Setidaknya ada lima proyek RDMP yang akan dibangun antara lain di kilang Cilacap (Jawa Tengah), Balikpapan (Kalimantan Timur), Plaju (Sumatera Selatan), Dumai (Riau), dan Balongan (Jawa Barat), dan kilang baru Tuban (Jawa Timur) serta Bontang (Kalimantan Timur).

Tak hanya kilang BBM berbasis minyak, Pertamina juga berencana mengembangkan proyek kilang BBM berbasis minyak sawit (Crude Palm Oil/ CPO) di Plaju dan Cilacap.

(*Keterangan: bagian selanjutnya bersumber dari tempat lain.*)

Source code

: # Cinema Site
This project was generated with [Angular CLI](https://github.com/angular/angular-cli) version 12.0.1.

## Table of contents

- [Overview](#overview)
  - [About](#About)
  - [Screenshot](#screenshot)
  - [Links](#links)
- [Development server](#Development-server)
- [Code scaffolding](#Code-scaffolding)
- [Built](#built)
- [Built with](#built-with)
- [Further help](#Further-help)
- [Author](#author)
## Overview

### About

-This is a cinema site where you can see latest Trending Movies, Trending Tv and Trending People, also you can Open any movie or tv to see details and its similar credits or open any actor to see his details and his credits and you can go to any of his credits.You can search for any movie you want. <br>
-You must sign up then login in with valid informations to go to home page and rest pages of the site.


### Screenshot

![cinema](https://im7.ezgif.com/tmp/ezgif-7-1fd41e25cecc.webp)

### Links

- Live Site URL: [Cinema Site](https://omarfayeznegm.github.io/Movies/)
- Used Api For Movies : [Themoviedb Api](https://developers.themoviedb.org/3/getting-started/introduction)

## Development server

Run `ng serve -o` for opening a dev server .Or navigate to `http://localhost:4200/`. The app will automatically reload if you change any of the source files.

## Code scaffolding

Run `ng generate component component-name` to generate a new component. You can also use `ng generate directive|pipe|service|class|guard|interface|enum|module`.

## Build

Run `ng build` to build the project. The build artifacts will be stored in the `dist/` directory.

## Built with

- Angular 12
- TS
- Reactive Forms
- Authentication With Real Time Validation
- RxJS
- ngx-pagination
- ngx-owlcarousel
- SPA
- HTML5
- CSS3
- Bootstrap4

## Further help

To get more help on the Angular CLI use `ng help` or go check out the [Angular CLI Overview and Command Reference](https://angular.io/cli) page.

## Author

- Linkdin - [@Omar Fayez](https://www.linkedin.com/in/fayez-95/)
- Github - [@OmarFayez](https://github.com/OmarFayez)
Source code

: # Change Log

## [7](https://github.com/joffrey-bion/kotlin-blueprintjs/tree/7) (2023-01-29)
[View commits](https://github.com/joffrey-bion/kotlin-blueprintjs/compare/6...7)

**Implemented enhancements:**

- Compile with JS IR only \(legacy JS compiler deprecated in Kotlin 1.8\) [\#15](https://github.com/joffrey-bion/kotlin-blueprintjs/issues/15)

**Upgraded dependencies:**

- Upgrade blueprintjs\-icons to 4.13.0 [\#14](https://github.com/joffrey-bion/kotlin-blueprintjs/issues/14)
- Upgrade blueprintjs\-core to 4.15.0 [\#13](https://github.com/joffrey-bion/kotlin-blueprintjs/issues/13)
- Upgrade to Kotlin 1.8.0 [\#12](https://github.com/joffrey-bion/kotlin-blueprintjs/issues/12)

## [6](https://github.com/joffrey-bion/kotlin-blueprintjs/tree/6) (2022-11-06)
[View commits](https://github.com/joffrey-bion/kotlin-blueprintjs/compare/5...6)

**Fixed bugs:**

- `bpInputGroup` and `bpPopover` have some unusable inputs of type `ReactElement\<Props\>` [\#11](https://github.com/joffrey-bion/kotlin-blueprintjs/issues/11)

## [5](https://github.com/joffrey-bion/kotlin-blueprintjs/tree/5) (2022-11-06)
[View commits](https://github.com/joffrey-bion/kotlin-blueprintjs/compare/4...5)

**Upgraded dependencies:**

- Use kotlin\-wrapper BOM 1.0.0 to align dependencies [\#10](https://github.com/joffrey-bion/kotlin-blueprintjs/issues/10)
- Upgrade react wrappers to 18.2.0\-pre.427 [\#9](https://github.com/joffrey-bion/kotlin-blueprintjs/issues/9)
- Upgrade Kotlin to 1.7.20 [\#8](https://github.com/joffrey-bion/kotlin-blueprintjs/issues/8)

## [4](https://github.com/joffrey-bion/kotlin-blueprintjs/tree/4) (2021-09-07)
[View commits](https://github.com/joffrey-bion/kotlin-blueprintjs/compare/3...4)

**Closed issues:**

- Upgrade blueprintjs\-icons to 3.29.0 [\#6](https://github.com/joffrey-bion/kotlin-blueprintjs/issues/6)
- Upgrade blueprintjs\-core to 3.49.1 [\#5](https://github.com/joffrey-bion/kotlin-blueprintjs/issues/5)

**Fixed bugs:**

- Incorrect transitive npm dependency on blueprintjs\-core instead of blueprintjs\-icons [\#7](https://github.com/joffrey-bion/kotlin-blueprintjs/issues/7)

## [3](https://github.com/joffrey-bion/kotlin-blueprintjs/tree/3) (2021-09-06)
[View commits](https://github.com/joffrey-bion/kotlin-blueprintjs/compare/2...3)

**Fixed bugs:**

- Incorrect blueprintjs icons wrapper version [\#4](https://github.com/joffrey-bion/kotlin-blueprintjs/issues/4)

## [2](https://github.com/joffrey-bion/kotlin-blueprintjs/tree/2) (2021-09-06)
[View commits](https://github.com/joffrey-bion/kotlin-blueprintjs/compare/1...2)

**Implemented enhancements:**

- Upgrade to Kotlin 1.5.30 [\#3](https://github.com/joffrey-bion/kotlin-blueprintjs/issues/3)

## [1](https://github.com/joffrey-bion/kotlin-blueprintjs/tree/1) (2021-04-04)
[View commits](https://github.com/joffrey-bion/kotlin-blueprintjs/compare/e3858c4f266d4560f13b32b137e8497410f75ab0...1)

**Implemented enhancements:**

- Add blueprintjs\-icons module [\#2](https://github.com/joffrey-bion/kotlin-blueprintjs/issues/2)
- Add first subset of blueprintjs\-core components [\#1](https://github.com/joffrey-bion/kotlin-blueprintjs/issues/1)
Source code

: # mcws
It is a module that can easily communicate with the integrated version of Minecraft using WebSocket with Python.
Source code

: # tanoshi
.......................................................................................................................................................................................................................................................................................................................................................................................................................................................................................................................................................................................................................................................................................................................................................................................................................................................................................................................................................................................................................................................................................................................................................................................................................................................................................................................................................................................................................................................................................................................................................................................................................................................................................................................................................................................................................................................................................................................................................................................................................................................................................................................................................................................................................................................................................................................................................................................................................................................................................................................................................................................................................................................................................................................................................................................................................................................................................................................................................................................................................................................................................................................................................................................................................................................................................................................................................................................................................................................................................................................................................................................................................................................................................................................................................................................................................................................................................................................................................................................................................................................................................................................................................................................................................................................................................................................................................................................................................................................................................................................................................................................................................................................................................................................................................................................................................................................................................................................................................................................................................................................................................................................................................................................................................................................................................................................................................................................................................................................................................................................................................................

Proyek-proyek tersebut ditargetkan bisa meningkatkan kapasitas pengolahan minyak menjadi sekitar 1,5 juta-1,8 juta bph dari saat ini sekitar 1 juta bph dengan disertai peningkatan kualitas menjadi berstandar Euro V dari saat ini standar Euro II. Bahkan, produksi petrokimia juga ditargetkan meningkat signifikan menjadi 8,6 juta ton dari kini 1,7 juta ton.

Lantas, sudah sejauh mana pembangunan kilang minyak baru tersebut? Apakah adanya pandemi Covid-19 sejak awal tahun ini mengganggu proses pembangunan kilang ini? Kapan produksi BBM Indonesia akan bertambah, sehingga impor BBM bisa berkurang?

Untuk menjawab hal-hal tersebut, CNBC Indonesia baru saja mewawancarai Ignatius Tallulembang, Direktur Utama PT Kilang Pertamina Internasional, Refinery and Petrochemical Sub Holding Pertamina, Senin (14/12/2020).

Berikut petikan wawancara kami:

Pertamina terus menuntaskan mega proyek RDMP dan GRR, bagaimana sebenarnya peran vital kilang ini dalam konteks Indonesia?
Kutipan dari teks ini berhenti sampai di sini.